The parties also acquired a great deal of other property, including farmland and a herd of Simmental cattle, originally intended as a tax shelter. They also acquired a great many substantial debts. It is not necessary to consider the conflicting evidence of the value of the whole marital estate at length. On the basis of all the evidence, the trial court found the value of the marital estate to be $1,311,785, subject to various debts and charges amounting to $515,288. A schedule of the assets and debts, as found by the trial court, is attached as Schedule "A." In distributing the marital property, the trial court awarded the defendant two automobiles; all household and personal items in her possession at the time of trial; a life insurance policy, and $300,000 (the value of her interest in Brooks Machine and Tooling Company) to be paid in monthly installments of at least $2,500 beginning September 1, 1985, until the entire sum is paid in full.

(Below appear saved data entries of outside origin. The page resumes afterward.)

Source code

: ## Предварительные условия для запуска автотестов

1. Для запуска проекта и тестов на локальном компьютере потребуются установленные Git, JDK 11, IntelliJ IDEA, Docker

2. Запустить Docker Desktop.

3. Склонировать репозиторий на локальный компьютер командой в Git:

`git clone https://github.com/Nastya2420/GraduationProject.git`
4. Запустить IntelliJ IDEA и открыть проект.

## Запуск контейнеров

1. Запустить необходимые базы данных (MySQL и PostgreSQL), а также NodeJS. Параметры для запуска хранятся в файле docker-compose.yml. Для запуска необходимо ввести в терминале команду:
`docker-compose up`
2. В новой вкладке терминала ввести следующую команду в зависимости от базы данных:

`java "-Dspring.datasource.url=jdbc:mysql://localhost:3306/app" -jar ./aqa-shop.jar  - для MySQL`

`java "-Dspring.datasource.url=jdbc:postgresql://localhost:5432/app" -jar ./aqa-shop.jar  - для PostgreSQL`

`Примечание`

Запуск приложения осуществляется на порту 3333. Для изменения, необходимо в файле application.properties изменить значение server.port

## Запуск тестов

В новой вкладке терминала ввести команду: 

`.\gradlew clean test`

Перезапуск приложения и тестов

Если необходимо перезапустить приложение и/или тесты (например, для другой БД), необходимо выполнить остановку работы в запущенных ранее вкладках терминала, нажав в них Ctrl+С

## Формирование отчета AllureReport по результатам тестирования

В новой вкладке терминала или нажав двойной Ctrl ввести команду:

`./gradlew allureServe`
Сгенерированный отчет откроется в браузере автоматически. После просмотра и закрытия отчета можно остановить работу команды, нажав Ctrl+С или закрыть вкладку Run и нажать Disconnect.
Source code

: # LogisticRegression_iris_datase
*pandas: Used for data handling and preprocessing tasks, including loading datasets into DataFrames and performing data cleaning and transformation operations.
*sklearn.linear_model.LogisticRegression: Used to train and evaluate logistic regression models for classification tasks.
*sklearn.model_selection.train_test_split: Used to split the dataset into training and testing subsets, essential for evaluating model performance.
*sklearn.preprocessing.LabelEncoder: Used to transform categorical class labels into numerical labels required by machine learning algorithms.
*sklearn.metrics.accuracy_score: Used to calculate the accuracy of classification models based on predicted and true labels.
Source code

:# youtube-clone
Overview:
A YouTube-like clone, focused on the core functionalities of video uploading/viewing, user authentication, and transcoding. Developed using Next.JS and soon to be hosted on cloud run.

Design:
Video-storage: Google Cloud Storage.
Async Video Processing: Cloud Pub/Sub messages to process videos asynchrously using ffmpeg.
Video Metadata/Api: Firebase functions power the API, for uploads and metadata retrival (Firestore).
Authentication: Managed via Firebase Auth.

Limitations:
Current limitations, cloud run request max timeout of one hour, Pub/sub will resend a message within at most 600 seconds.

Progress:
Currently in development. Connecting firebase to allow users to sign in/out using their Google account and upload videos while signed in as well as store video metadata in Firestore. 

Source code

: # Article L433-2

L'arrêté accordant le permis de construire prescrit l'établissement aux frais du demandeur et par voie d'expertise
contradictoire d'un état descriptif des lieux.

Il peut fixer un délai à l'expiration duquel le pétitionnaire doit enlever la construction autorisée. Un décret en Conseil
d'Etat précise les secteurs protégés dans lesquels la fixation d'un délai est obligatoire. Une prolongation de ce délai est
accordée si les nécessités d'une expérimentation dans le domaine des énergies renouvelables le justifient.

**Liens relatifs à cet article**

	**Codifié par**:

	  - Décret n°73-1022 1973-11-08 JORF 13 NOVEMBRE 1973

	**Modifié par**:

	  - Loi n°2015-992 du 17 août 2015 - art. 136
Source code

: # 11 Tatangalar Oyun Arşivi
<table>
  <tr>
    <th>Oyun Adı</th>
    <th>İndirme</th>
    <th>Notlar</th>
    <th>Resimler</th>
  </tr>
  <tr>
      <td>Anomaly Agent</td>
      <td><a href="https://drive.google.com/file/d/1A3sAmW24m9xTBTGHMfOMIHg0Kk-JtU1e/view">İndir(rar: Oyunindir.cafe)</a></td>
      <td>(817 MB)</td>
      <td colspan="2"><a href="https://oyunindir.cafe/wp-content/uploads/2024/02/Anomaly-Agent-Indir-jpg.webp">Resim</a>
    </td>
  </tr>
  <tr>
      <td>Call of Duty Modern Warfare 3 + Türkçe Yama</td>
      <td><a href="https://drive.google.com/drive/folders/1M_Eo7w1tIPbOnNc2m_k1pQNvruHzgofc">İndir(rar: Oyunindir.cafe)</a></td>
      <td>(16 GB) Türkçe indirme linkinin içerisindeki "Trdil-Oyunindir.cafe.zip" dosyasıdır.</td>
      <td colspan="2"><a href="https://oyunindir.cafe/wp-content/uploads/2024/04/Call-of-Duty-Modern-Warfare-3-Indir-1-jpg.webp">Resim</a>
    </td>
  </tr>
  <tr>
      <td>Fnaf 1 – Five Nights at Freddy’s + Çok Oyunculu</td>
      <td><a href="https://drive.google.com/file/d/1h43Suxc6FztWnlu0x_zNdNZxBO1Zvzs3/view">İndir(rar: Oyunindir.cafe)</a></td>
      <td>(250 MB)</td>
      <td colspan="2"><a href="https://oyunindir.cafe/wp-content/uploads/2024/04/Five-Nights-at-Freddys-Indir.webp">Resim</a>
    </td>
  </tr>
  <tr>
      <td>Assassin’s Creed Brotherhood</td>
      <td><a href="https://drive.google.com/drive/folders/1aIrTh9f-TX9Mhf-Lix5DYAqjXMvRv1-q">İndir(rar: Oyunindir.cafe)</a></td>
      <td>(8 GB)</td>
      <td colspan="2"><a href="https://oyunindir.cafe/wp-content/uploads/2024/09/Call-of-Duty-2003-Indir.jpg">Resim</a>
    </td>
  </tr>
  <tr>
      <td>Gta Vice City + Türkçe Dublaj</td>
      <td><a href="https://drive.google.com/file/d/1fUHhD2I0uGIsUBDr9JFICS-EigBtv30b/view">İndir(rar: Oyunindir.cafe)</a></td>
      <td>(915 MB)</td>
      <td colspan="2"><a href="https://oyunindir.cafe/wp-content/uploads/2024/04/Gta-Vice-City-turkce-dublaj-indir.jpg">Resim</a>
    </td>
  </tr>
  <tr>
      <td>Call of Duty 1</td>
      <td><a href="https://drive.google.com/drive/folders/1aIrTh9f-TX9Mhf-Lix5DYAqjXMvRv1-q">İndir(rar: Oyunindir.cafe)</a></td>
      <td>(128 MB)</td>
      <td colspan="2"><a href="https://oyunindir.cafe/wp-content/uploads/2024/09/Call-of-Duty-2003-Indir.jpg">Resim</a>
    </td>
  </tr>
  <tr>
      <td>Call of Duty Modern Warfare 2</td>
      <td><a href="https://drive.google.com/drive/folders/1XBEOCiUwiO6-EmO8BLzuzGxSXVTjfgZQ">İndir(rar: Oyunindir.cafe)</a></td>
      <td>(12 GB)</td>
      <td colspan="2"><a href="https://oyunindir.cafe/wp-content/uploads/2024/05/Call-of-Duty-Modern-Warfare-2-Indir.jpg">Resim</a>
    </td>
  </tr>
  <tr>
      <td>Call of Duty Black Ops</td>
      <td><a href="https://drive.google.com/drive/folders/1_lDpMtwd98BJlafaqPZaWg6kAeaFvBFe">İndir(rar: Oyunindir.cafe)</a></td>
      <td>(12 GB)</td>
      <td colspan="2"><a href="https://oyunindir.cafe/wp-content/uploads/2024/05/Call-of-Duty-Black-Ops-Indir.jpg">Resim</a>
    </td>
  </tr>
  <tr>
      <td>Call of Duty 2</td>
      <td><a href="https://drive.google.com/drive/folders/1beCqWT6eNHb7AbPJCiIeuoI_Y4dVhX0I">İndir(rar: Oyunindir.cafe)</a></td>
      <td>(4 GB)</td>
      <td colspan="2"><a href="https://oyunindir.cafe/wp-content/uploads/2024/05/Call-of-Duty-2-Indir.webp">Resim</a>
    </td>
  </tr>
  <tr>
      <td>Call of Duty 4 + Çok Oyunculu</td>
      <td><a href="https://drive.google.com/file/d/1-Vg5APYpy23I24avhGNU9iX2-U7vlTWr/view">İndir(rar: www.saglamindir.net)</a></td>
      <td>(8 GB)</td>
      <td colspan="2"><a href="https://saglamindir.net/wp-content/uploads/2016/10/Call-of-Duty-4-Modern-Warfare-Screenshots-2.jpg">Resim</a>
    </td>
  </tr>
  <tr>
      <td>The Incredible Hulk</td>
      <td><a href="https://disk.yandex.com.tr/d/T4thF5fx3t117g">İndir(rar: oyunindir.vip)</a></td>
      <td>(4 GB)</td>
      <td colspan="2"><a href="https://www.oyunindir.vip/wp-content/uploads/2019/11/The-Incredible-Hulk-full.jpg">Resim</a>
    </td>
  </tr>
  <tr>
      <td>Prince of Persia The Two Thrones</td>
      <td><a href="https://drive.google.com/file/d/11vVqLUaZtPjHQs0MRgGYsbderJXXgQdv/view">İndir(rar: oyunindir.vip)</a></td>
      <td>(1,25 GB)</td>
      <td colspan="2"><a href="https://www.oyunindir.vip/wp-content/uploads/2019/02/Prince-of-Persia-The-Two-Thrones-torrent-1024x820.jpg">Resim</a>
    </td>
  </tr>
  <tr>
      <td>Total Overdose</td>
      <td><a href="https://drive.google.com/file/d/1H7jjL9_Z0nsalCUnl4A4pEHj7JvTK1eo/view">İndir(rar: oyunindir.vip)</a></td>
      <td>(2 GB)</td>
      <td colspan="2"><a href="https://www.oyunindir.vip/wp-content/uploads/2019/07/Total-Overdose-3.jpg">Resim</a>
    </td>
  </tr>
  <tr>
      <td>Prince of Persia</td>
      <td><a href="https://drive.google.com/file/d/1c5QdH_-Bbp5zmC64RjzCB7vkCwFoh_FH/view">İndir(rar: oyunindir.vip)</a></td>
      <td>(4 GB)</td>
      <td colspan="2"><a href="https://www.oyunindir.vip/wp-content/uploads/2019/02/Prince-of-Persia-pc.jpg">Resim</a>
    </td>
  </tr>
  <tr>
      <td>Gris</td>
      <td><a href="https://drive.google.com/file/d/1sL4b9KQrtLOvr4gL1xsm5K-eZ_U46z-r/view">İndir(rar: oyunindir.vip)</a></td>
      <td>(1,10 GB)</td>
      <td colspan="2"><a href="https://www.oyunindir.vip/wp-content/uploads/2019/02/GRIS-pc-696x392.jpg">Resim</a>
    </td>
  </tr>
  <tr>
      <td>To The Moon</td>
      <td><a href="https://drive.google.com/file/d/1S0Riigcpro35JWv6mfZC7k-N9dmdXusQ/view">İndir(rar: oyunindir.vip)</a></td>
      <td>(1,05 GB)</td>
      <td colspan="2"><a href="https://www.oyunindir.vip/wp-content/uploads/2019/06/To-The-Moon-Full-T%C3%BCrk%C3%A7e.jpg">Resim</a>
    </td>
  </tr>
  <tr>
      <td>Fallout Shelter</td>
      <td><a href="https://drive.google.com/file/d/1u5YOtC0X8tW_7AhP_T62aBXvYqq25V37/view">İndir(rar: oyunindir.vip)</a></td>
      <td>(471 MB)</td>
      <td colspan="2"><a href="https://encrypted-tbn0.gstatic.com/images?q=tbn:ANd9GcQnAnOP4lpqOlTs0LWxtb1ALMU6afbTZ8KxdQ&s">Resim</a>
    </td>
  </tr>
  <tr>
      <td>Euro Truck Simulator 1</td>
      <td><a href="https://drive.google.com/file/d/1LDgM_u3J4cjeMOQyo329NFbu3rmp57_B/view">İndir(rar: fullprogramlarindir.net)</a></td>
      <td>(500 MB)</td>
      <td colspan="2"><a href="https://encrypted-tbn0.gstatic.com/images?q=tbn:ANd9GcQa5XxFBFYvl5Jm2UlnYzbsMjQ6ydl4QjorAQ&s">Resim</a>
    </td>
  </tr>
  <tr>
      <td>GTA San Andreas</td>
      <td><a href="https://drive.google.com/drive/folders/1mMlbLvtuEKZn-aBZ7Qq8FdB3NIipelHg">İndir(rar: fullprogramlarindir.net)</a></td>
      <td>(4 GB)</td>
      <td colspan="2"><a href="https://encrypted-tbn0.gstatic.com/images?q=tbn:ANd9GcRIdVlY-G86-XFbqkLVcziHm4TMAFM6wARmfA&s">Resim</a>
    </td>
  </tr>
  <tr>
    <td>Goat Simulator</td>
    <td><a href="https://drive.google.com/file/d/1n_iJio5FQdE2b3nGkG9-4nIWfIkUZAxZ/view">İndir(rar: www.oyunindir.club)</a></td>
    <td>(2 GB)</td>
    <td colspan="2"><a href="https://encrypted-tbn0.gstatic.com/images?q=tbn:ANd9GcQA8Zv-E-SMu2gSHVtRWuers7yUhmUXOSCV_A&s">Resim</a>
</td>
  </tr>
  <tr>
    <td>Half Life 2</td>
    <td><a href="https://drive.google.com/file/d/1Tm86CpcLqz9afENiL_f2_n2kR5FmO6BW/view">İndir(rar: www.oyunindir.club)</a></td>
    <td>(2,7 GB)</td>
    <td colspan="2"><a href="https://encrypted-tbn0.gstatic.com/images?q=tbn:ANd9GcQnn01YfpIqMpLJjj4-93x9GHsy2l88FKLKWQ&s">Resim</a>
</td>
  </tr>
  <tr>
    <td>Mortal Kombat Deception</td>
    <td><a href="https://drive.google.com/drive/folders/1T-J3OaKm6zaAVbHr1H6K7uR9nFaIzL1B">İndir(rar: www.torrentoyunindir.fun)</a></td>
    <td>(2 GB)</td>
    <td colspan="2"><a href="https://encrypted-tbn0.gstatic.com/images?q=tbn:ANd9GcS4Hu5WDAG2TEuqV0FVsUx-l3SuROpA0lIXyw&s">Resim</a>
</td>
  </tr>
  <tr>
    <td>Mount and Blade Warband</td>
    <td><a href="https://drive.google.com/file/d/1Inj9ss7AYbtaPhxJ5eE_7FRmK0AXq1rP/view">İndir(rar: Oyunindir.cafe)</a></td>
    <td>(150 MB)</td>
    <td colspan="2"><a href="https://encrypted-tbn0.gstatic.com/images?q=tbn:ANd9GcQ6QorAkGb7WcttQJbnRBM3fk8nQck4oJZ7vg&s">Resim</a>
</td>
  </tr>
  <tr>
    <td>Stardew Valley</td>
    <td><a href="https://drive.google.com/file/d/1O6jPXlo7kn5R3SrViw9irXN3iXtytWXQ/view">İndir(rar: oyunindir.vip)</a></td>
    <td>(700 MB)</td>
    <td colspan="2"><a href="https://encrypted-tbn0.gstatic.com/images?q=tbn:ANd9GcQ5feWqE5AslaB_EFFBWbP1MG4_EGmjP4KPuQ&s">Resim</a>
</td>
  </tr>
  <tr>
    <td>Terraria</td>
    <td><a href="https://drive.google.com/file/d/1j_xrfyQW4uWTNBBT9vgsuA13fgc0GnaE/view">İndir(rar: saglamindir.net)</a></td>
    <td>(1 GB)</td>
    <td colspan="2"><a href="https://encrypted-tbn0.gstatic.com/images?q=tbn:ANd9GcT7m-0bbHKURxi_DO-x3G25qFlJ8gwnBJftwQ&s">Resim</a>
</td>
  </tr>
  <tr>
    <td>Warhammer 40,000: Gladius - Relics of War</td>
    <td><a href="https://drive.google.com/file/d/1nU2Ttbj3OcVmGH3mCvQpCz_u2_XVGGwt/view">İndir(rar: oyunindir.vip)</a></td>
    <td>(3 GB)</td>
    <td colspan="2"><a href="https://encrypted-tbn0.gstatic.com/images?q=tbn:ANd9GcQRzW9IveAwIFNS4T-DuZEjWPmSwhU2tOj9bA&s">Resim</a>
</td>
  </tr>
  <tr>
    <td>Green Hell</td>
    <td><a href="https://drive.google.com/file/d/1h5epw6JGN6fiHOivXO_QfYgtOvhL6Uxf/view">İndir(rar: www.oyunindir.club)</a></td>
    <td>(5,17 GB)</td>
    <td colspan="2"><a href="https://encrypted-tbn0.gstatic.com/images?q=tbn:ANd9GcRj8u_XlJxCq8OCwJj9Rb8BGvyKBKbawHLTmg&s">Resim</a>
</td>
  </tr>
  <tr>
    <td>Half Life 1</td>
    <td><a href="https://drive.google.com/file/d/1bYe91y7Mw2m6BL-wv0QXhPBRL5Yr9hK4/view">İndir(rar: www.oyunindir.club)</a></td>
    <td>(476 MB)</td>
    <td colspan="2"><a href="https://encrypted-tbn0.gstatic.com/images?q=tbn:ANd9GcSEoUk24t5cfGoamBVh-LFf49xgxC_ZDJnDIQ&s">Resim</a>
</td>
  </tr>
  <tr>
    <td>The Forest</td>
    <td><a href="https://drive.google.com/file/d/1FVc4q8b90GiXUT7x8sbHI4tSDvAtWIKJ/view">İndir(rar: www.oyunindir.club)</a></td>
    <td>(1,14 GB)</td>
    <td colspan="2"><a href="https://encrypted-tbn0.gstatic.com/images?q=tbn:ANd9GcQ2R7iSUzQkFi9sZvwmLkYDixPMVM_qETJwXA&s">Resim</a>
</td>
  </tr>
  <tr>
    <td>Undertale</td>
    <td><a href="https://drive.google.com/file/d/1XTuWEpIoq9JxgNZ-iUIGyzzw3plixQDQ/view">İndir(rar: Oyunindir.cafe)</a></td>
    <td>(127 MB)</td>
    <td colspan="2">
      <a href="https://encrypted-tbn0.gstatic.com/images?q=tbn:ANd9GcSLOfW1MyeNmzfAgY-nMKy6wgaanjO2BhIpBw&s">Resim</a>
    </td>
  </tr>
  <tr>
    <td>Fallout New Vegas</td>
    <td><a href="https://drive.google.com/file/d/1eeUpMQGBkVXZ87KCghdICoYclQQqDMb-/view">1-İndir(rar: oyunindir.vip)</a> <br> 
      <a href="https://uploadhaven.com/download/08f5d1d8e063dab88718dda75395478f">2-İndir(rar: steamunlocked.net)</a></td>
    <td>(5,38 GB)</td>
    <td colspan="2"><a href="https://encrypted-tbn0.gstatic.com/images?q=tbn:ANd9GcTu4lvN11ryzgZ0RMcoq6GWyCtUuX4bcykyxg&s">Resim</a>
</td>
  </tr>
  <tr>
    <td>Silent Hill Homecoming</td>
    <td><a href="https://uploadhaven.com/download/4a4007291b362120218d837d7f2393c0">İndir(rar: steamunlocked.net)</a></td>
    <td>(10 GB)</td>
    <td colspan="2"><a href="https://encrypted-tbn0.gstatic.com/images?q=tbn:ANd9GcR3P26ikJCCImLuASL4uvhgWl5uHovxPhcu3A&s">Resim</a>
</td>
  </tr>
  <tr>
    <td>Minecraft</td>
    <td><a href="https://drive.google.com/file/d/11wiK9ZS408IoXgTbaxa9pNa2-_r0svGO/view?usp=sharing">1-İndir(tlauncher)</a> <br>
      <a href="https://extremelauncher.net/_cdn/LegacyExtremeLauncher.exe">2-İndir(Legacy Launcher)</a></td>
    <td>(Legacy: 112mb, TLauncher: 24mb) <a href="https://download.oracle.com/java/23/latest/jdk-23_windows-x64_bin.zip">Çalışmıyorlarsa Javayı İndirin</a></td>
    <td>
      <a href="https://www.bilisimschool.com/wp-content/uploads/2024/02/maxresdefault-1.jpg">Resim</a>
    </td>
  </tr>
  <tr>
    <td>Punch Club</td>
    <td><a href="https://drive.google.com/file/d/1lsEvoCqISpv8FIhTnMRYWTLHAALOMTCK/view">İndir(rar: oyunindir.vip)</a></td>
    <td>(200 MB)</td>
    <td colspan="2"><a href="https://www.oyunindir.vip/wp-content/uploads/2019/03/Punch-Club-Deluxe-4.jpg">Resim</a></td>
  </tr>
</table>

The scope of our review is narrow. It has often been held that we are required by the rules to limit our review to the points properly briefed, and this rule is applicable to court-tried cases as well as cases tried to a jury. State ex rel. Plymesser v. Cleaveland, 387 S.W.2d 556, 558 (Mo.1965); Smith v. Welch, 611 S.W.2d 398, 399 (Mo.App.1981); Kurtz v. Fischer, 600 S.W.2d 642, 645 (Mo.App.1980). Plaintiff's sole point on appeal, as stated, is that "[t]he trial court erred in finding the value of the business to be $481,750.00 in that such amount was based upon conjecture and speculation and did not take into account inventory, equipment, work in process, cash reserves, or debt on contracts." We are cited to Boling v. Boling, 683 S.W.2d 661 (Mo.App.1984); Oldfield v. Oldfield, 666 S.W.2d 17 (Mo.App.1984), and Moseley v. Moseley, 642 S.W.2d 953 (Mo.App.1982). The plaintiff does not contend that the Brooks Machine and Tooling Company was not marital property; his sole contention is that the business was improperly valued, and he focuses his argument on the goodwill assigned to the Brooks Company.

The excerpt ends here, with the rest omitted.